Task to complete:
The task calls for each record to be given again unchanged, minus any pictures.

---- Data

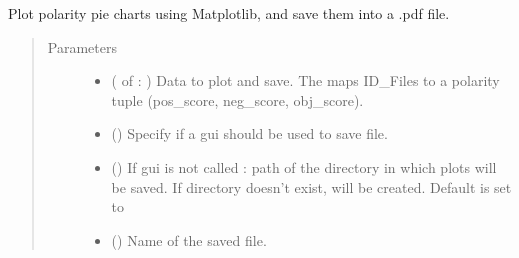 \documentclass[letterpaper,10pt,english]{sphinxmanual}
\begin{document}
\begin{fulllineitems}
\label{\detokenize{utils:loacore.utils.plot_polarities.save_polarity_pie_charts}}
Plot polarity pie charts using Matplotlib, and save them into a .pdf file.
\begin{quote}\begin{description}
\item[{Parameters}] \leavevmode\begin{itemize}
\item {} 
 ( of  : ) \textendash{} Data to plot and save. The  maps ID\_Files to a polarity tuple (pos\_score, neg\_score, obj\_score).

\item {} 
 () \textendash{} Specify if a gui should be used to save file.

\item {} 
 () \textendash{} If gui is not called : path of the directory in which plots will be saved.
If directory doesn’t exist, will be created.
Default is set to 

\item {} 
 () \textendash{} Name of the saved file.

\end{itemize}

\end{description}\end{quote}

\end{fulllineitems}

\label{\detokenize{utils:module-loacore.utils.print_patterns}}\label{\detokenize{utils:module-loacore.utils.plot_frequencies}}
\end{document}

--------

Result of this exercise:
 \documentclass[letterpaper,10pt,english]{sphinxmanual}
\begin{document}
\begin{fulllineitems}
\label{\detokenize{utils:loacore.utils.plot_polarities.save_polarity_pie_charts}}
Plot polarity pie charts using Matplotlib, and save them into a .pdf file.
\begin{quote}\begin{description}
\item[{Parameters}] \leavevmode\begin{itemize}
\item {} 
 ( of  : ) \textendash{} Data to plot and save. The  maps ID\_Files to a polarity tuple (pos\_score, neg\_score, obj\_score).

\item {} 
 () \textendash{} Specify if a gui should be used to save file.

\item {} 
 () \textendash{} If gui is not called : path of the directory in which plots will be saved.
If directory doesn’t exist, will be created.
Default is set to 

\item {} 
 () \textendash{} Name of the saved file.

\end{itemize}

\end{description}\end{quote}

\end{fulllineitems}

\label{\detokenize{utils:module-loacore.utils.print_patterns}}\label{\detokenize{utils:module-loacore.utils.plot_frequencies}}
\end{document}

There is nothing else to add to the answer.